Trump shows leadership as he brokers Middle East peace and prosperity
New York Times columnist Thomas Friedman observed in a column he wrote in 1996 that "no two countries that both have a McDonald's have ever fought a war against each other."
Some have looked into how ironclad this rule is. But, in general, the point is pretty powerful.
The assumption is that countries that have American fast food franchises are generally interested in freedom of commerce, and that the more a nation's focus is on commerce and economic prosperity, the less it is interested in war.
This provides perspective on the new historic peace agreement signed by the United Arab Emirates, Bahrain and Israel, the so-called Abraham Accords.
What has driven the seemingly unimaginable to happen?

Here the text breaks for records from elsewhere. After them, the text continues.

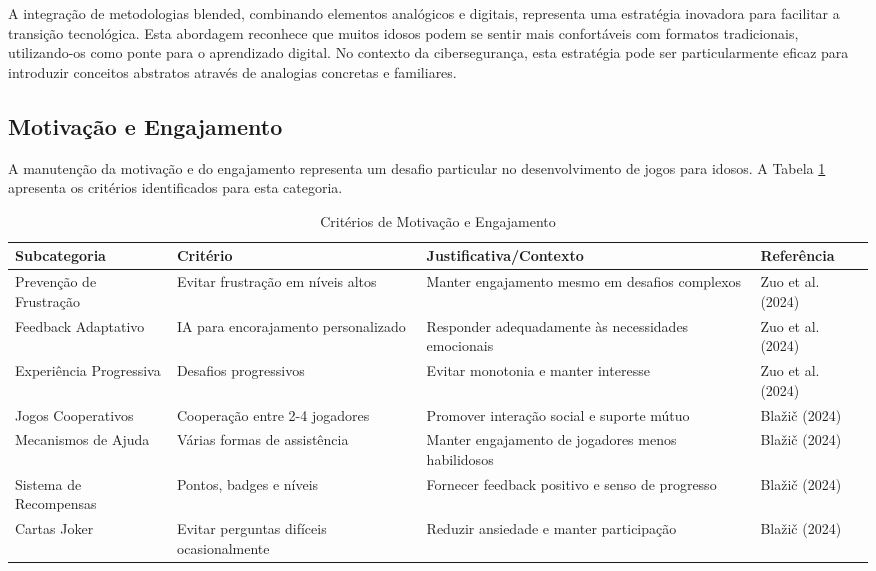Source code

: A integração de metodologias blended, combinando elementos analógicos e digitais, representa uma estratégia inovadora para facilitar a transição tecnológica. Esta abordagem reconhece que muitos idosos podem se sentir mais confortáveis com formatos tradicionais, utilizando-os como ponte para o aprendizado digital. No contexto da cibersegurança, esta estratégia pode ser particularmente eficaz para introduzir conceitos abstratos através de analogias concretas e familiares.

\subsection{Motivação e Engajamento}
\label{subsec:motivacao}

A manutenção da motivação e do engajamento representa um desafio particular no desenvolvimento de jogos para idosos. A Tabela \ref{tab:motivacao} apresenta os critérios identificados para esta categoria.

\begin{table}[H]
\centering
\caption{Critérios de Motivação e Engajamento}
\label{tab:motivacao}
\begin{tabular}{p{2.5cm}p{3cm}p{5cm}p{3cm}}
\hline
\textbf{Subcategoria} & \textbf{Critério} & \textbf{Justificativa/Contexto} & \textbf{Referência} \\ \hline
Prevenção de Frustração & Evitar frustração em níveis altos & Manter engajamento mesmo em desafios complexos & Zuo et al. (2024) \\
Feedback Adaptativo & IA para encorajamento personalizado & Responder adequadamente às necessidades emocionais & Zuo et al. (2024) \\
Experiência Progressiva & Desafios progressivos & Evitar monotonia e manter interesse & Zuo et al. (2024) \\
Jogos Cooperativos & Cooperação entre 2-4 jogadores & Promover interação social e suporte mútuo & Blažič (2024) \\
Mecanismos de Ajuda & Várias formas de assistência & Manter engajamento de jogadores menos habilidosos & Blažič (2024) \\
Sistema de Recompensas & Pontos, badges e níveis & Fornecer feedback positivo e senso de progresso & Blažič (2024) \\
Cartas Joker & Evitar perguntas difíceis ocasionalmente & Reduzir ansiedade e manter participação & Blažič (2024) \\
\hline
\end{tabular}
\end{table}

Two Muslim Persian Gulf states stepped out on their own and signed a peace agreement with the Jewish state of Israel; moreover, they did so without any kind of agreement having been reached between Israel and the Palestinians. This was once thought highly improbable, if not impossible.
One useful place to look to get a handle on what's happening is the Heritage Foundation Index of Economic Freedom. The index ranks 180 countries around the world according to how economically free they are.
Factors determining economic freedom include the effectiveness of law protecting private property, the overall fairness and quality of the court system; size of government and level of taxation; the ease with which businesses can open and operate; and the freedom to trade and invest.
We find that the United Arab Emirates is not just the most economically free of all the Persian Gulf states; it is one of the most economically free countries in the world. It ranks No. 18 out of 180 countries, one down from the United States.
Israel is also among the most economically free countries in the world, ranking No. 26.